Many datasets of composers tell us relatively little about them, so we sometimes have to guess details from the information available – such as the composer’s name. Forenames, for example, are often a good indicator of gender, as described in this previous article. Titles – associated with the church, aristocracy or royalty – can also reveal gender, and tell us about occupation or social class. This article looks at what names can tell us about nationality – based on a recent attempt to identify Italian composers among the many obscure and unknown names listed in the British Library’s music catalogue.
Surnames and forenames can sometimes be very good indicators of where somebody is from. Gabriel Fauré, for example, with the give-away acute accent, is very likely to be French. Sergei Rachmaninov is clearly Russian, strongly suggested by the distinctive ‘-ov’ ending (or ‘-off’, if you prefer that spelling). Similarly, Antonio Vivaldi has to be Italian, and Gustav Mahler and Johannes Brahms must be from Germany or Austria.

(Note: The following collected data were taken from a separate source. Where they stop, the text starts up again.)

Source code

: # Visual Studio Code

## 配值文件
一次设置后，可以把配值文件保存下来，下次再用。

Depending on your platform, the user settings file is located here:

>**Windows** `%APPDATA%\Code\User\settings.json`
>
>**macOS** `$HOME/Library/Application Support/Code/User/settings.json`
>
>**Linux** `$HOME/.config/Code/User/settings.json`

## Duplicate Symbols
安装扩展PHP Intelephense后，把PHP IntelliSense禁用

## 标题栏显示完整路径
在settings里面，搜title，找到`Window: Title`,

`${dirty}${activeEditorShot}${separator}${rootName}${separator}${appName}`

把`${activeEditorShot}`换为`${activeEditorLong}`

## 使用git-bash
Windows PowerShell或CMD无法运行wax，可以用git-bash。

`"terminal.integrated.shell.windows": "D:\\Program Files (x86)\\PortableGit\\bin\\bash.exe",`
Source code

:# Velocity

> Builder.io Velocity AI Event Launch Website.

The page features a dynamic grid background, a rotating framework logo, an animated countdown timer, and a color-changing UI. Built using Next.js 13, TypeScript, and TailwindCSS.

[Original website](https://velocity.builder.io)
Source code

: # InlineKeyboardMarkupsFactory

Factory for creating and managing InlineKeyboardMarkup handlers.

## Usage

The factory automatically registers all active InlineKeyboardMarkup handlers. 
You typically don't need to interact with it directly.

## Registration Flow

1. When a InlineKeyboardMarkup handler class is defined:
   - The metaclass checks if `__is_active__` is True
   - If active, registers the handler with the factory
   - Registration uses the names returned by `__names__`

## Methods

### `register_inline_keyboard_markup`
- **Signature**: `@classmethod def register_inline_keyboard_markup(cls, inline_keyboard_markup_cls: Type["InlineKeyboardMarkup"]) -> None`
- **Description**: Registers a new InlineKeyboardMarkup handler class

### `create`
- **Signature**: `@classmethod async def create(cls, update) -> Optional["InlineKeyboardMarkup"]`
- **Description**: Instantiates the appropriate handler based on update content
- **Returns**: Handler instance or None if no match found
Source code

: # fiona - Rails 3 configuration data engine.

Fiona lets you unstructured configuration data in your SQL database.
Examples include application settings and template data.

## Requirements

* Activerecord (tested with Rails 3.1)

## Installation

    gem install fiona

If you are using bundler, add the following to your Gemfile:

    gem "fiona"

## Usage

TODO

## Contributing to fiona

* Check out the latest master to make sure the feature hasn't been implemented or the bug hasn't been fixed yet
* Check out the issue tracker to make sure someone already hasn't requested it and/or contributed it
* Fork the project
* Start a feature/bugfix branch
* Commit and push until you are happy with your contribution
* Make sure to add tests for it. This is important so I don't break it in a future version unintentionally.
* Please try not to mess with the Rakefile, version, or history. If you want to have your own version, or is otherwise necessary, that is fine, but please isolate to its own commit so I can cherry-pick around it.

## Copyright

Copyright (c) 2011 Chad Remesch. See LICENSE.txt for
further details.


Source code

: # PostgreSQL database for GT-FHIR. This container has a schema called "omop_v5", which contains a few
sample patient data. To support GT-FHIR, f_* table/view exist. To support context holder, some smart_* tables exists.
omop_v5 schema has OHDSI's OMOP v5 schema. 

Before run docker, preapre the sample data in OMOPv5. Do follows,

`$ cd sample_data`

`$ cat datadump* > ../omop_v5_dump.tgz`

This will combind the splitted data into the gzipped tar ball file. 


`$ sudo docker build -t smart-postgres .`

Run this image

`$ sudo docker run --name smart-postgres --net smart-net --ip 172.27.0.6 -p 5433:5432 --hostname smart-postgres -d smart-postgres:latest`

Before we get too carried away, however, it is worth pointing out three reasons why this does not always work. Firstly, names point towards linguistic regions rather than specific countries. It can be hard, without further information, to decide whether a name comes from France or Belgium, for example, or from Portugal or Brazil.
Secondly, people (and their ancestors) often move about and take their names with them. Some of these movements date back many centuries – many English names have French origins dating from the Norman conquest. International migration has accelerated significantly over the last 100 years or so – any of the typically Italian, Russian or German names mentioned above could easily belong to twenty-first century US citizens, for example.
Thirdly, there are many names (especially short ones) that do not contain typical linguistic markers. Elgar, Ravel, Chopin, Grieg (and many others) do not contain many clues as to their origins.
So it is highly likely, when estimating the nationalities of unknown composers using only their names, that the results will be very approximate.
One approach I have used is to take a list of surnames of people with known nationality, and split them into pairs of letters. So ‘Verdi’ becomes $v, ve, er, rd, di, i$
where $
marks the beginning or end of the name. Using these letter pairs, and the known nationalities, we can use a technique of ‘recursive partitioning’ to create a decision tree, which might start as follows…
- if it contains
i$
(i.e. it ends with an ‘i’), then the name is probably Italian - otherwise, if it contains
o$
, then it is probably Italian - otherwise, if it contains
v$
, it is probably Russian - …and so on
This decision tree can then be used to assign nationalities to names for which we don’t have that information.
A refinement of this idea is to use a ‘Random Forest’, which is a large set of decision trees (typically several hundred), each based on a random subset of letter pairs. This forest of trees combine to give a much more robust model than is achievable with just a single tree.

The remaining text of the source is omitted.